In December 2014, the FDA issued draft guidance for sweeping changes to labeling of pharmaceutical treatments in regard to pregnancy and lactation information. These changes are now in effect for use in practice.1 The undertaking has been years in the making, and is truly ambitious.
The outdated system of letter categories (A, B, C, D, X) falls short of clinical needs in several ways:
- the quality and volume of data can be lacking
- comparative risk is not described
- using letters can led to oversimplification or, in some cases, exaggeration of risk and safety (Box).
Other drawbacks include infrequent updating of information and omission of information about baseline rates of reproductive-related adverse events, to provide a more meaningful context for risk assessment.
A note before we continue discussion of labeling: Recognize that pregnancy itself is inherently risky; poor outcomes are, regrettably, not uncommon. The rate of birth defects in the United States is approximately 3%, and obstetric complications, such as prematurity, are common.2,3
New system described
The new labeling content has been described in the FDA’s Pregnancy and Lactation Labeling Rule (also called the “final rule”), issued in December 2014. For each medication, there will be subsections in the labeling:
- Pregnancy
- Lactation
- Females and Males of Reproductive Potential.
In addition, FDA instructions now state that labeling:
- must be updated when new information becomes available
- needs to include evaluation of human data that becomes available mainly after the drug is approved
- needs to include information about the background rates of adverse events related to reproduction.
Labeling in pregnancy. As an example, the “Pregnancy” section of every label contains 3 subsections, all of great clinical importance. First is information about pregnancy exposure registries, with a listing of scientifically acceptable registries (if a registry is available for that drug) and contact information; this section focuses on the high value of data that are systematically and prospectively collected. The second summarizes risk associated with the drug during pregnancy, based on available human, animal, and pharmacologic data. Third is a discussion of clinical considerations.

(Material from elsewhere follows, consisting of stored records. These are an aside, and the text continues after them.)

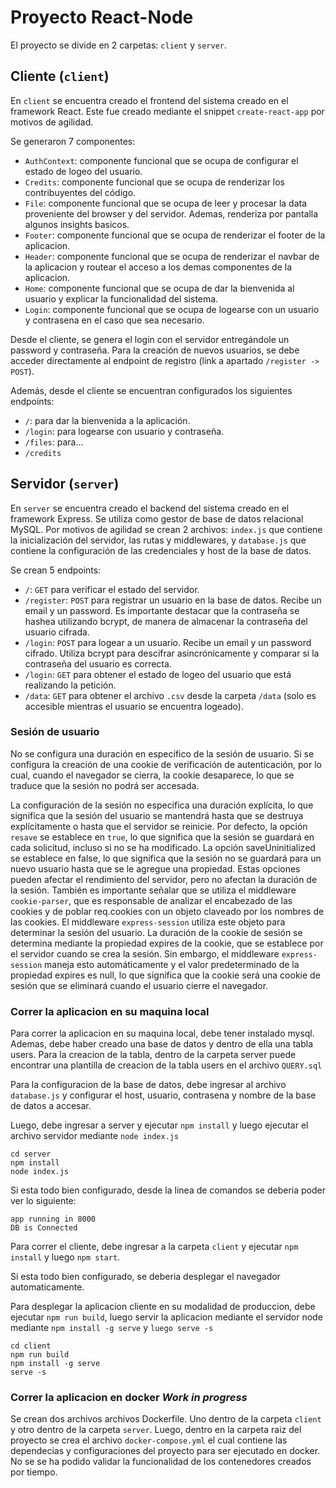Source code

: # Proyecto React-Node

El proyecto se divide en 2 carpetas: `client` y `server`.

## Cliente (`client`)

En `client` se encuentra creado el frontend del sistema creado en el framework React. Este fue creado mediante el snippet `create-react-app` por motivos de agilidad.

Se generaron 7 componentes:

- `AuthContext`: componente funcional que se ocupa de configurar el estado de logeo del usuario.
- `Credits`: componente funcional que se ocupa de renderizar los contribuyentes del código.
- `File`: componente funcional que se ocupa de leer y procesar la data proveniente del browser y del servidor. Ademas, renderiza por pantalla algunos insights basicos.
- `Footer`: componente funcional que se ocupa de renderizar el footer de la aplicacion.
- `Header`: componente funcional que se ocupa de renderizar el navbar de la aplicacion y routear el acceso a los demas componentes de la aplicacion.
- `Home`: componente funcional que se ocupa de dar la bienvenida al usuario y explicar la funcionalidad del sistema.
- `Login`: componente funcional que se ocupa de logearse con un usuario y contrasena en el caso que sea necesario.

Desde el cliente, se genera el login con el servidor entregándole un password y contraseña. Para la creación de nuevos usuarios, se debe acceder directamente al endpoint de registro (link a apartado `/register -> POST`).

Además, desde el cliente se encuentran configurados los siguientes endpoints:

- `/`: para dar la bienvenida a la aplicación.
- `/login`: para logearse con usuario y contraseña.
- `/files`: para...
- `/credits`

## Servidor (`server`)

En `server` se encuentra creado el backend del sistema creado en el framework Express. Se utiliza como gestor de base de datos relacional MySQL. Por motivos de agilidad se crean 2 archivos: `index.js` que contiene la inicialización del servidor, las rutas y middlewares, y `database.js` que contiene la configuración de las credenciales y host de la base de datos.

Se crean 5 endpoints:

- `/`: `GET` para verificar el estado del servidor.
- `/register`: `POST` para registrar un usuario en la base de datos. Recibe un email y un password. Es importante destacar que la contraseña se hashea utilizando bcrypt, de manera de almacenar la contraseña del usuario cifrada.
- `/login`: `POST` para logear a un usuario. Recibe un email y un password cifrado. Utiliza bcrypt para descifrar asincrónicamente y comparar si la contraseña del usuario es correcta.
- `/login`: `GET` para obtener el estado de logeo del usuario que está realizando la petición.
- `/data`: `GET` para obtener el archivo `.csv` desde la carpeta `/data` (solo es accesible mientras el usuario se encuentra logeado).

### Sesión de usuario

No se configura una duración en específico de la sesión de usuario. Si se configura la creación de una cookie de verificación de autenticación, por lo cual, cuando el navegador se cierra, la cookie desaparece, lo que se traduce que la sesión no podrá ser accesada.

La configuración de la sesión no especifica una duración explícita, lo que significa que la sesión del usuario se mantendrá hasta que se destruya explícitamente o hasta que el servidor se reinicie.
Por defecto, la opción `resave` se establece en `true`, lo que significa que la sesión se guardará en cada solicitud, incluso si no se ha modificado. La opción saveUninitialized se establece en false, lo que significa que la sesión no se guardará para un nuevo usuario hasta que se le agregue una propiedad. Estas opciones pueden afectar el rendimiento del servidor, pero no afectan la duración de la sesión.
También es importante señalar que se utiliza el middleware `cookie-parser`, que es responsable de analizar el encabezado de las cookies y de poblar req.cookies con un objeto claveado por los nombres de las cookies. El middleware `express-session` utiliza este objeto para determinar la sesión del usuario. La duración de la cookie de sesión se determina mediante la propiedad expires de la cookie, que se establece por el servidor cuando se crea la sesión. Sin embargo, el middleware `express-session` maneja esto automáticamente y el valor predeterminado de la propiedad expires es null, lo que significa que la cookie será una cookie de sesión que se eliminará cuando el usuario cierre el navegador.

### Correr la aplicacion en su maquina local

Para correr la aplicacion en su maquina local, debe tener instalado mysql. Ademas, debe haber creado una base de datos y dentro de ella una tabla users. Para la creacion de la tabla, dentro de la carpeta server puede encontrar una plantilla de creacion de la tabla users en el archivo `QUERY.sql`

Para la configuracion de la base de datos, debe ingresar al archivo `database.js` y configurar el host, usuario, contrasena y nombre de la base de datos a accesar.

Luego, debe ingresar a server y ejecutar `npm install` y luego ejecutar el archivo servidor mediante `node index.js`
```
cd server
npm install
node index.js
```

Si esta todo bien configurado, desde la linea de comandos se deberia poder ver lo siguiente:
```
app running in 8000
DB is Connected
```

Para correr el cliente, debe ingresar a la carpeta `client` y ejecutar `npm install` y luego `npm start`.

Si esta todo bien configurado, se deberia desplegar el navegador automaticamente.

Para desplegar la aplicacion cliente en su modalidad de produccion, debe ejecutar `npm run build`, luego servir la aplicacion mediante el servidor node mediante `npm install -g serve` y `luego serve -s`
```
cd client
npm run build
npm install -g serve
serve -s
```


### Correr la aplicacion en docker *Work in progress*

Se crean dos archivos archivos Dockerfile. Uno dentro de la carpeta `client` y otro dentro de la carpeta `server`.
Luego, dentro en la carpeta raiz del proyecto se crea el archivo `docker-compose.yml` el cual contiene las dependecias y configuraciones del proyecto para ser ejecutado en docker.
No se se ha podido validar la funcionalidad de los contenedores creados por tiempo.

Need for appropriate controls. Psychiatric disorders increase the risk of pregnancy complications, and often are associated with variables that might increase the risk of a poor pregnancy outcome. For example, a patient who has a psychiatric disorder might be less likely to seek prenatal care, take a prenatal vitamin, and sleep and eat well; she also might use alcohol, tobacco, or other substances of abuse.

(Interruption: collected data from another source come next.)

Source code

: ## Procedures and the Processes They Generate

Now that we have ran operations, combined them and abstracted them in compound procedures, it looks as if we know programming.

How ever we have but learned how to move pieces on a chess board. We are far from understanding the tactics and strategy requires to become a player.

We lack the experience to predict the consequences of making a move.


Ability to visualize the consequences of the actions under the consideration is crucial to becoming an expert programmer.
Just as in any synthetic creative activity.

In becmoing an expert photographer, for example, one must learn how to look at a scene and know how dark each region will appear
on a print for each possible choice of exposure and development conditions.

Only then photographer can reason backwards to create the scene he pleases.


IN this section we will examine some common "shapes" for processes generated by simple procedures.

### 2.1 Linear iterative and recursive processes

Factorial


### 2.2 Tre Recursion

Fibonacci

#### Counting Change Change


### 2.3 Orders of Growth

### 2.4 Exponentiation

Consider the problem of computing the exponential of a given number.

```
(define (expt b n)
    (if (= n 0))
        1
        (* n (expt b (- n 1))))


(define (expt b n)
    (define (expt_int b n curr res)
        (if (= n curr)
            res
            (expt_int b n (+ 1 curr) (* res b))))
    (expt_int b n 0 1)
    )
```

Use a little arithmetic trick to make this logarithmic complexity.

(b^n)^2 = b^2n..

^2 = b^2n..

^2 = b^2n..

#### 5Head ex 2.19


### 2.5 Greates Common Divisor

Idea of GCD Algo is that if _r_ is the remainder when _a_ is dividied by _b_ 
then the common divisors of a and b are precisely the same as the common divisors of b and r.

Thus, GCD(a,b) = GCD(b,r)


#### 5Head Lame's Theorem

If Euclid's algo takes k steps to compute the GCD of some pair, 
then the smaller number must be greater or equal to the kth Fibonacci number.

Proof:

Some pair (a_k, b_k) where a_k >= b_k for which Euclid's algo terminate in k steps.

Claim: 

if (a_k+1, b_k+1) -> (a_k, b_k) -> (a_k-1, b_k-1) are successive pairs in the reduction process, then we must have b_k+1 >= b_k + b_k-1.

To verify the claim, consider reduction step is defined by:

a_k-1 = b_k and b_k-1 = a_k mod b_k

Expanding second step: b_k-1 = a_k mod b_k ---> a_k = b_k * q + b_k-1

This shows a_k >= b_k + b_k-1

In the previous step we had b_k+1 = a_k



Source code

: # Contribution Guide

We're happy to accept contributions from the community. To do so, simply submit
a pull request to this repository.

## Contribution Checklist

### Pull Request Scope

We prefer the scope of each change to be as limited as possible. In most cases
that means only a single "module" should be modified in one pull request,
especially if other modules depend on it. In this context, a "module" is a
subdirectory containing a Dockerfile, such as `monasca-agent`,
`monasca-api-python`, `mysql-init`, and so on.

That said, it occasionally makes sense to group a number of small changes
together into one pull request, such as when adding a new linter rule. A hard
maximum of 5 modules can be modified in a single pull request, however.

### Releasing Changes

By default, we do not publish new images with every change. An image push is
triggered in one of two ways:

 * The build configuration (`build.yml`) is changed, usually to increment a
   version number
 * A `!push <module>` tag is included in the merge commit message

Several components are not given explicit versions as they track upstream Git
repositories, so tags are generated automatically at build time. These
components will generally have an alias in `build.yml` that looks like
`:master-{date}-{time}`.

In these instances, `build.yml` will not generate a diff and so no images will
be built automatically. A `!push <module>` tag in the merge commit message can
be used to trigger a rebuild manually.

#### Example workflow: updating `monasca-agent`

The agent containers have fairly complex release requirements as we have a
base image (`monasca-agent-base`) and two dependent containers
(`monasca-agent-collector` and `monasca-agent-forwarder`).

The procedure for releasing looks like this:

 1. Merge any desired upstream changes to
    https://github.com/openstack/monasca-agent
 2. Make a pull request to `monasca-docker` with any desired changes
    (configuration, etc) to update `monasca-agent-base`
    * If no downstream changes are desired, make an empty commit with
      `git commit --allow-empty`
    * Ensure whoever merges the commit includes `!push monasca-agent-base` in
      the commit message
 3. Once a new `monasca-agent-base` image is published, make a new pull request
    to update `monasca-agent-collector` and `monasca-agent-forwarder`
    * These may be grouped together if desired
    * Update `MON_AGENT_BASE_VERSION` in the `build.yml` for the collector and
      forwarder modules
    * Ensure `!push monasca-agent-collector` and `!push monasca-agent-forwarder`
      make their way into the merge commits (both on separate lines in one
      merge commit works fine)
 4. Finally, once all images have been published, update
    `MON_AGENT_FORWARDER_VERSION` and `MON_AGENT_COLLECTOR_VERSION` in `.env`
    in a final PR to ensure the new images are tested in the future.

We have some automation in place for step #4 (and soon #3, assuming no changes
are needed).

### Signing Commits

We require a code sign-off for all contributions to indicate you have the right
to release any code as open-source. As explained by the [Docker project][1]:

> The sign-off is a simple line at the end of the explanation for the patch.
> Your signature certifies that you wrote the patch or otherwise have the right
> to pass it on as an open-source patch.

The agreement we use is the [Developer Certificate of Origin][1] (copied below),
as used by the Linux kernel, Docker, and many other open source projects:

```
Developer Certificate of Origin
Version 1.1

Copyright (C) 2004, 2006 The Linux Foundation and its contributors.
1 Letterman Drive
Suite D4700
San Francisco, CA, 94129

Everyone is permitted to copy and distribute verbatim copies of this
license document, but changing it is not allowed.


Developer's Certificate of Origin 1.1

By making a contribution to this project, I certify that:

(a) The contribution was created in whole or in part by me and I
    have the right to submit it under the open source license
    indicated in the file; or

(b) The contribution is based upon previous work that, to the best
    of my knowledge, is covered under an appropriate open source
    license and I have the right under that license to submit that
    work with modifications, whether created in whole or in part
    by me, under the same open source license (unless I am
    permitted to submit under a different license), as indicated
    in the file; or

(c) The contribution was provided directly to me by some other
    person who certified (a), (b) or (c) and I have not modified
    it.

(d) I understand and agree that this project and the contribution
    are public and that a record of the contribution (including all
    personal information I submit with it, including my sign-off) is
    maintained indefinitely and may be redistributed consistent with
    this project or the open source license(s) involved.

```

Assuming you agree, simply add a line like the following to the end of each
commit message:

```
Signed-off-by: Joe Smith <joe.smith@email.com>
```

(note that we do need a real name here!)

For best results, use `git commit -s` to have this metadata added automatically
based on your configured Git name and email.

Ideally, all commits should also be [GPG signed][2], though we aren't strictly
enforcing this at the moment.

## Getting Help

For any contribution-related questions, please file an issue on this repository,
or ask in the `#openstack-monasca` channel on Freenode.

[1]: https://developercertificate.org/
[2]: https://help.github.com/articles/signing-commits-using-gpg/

The medical literature on the reproductive safety of psychotropic medications is fraught with confounding variables other than the medications themselves. These include variables that, taken alone, might confer a poorer outcome on the fetus or newborn of a pregnant or lactating woman who has a psychiatric illness (to the extent that she uses psychotropics during a pregnancy), compared with what would be seen in (1) a healthy woman who is not taking such medication or (2) the general population.
On the new labels, detailed statements on human data include information from clinical trials, pregnancy exposure registries, and epidemiologic studies. Labels are also to include:
- incidence of adverse events
- effect of dosage
- effect of duration of exposure
- effect of gestational timing of exposure.
The labels emphasize quantifying risk relative to the risk of the same outcome in infants born to women who have not been exposed to the particular drug, but who have the disease or condition for which the drug is indicated (ie, appropriate controls).
Clinical considerations are to include information on the following related to the specific medication (when that information is known):
- more information for prescribers, to further risk-benefit counseling
- disease-associated maternal-fetal risks
- dosage adjustments during pregnancy and postpartum
- maternal adverse reactions
- fetal and neonatal adverse reactions
- labor and delivery.
Clearly, this overdue shift in providing information regarding reproductive safety has the potential to inform clinicians and patients in a meaningful way about the risks and benefits of specific treatments during pregnancy and lactation. Translating that information into practice is daunting, however.
Important aspects of implementation
Pregnancy exposure registries will play a crucial role. For most medications, no systematic registry has been established; to do so, rigorous methodology is required to acquire prospective data and account for confounding variables.4 Appropriate control groups also are required to yield data that are useful and interpretable. Primary outcomes require verification, such as review of medical records. Last, registries must be well-conducted and therefore adequately funded, yet labeling changes have not been accompanied by funding requirements set forth by regulators to pharmaceutical manufacturers.
Labeling must be updated continually. Furthermore, it is unclear who will review data for precision and comprehensiveness.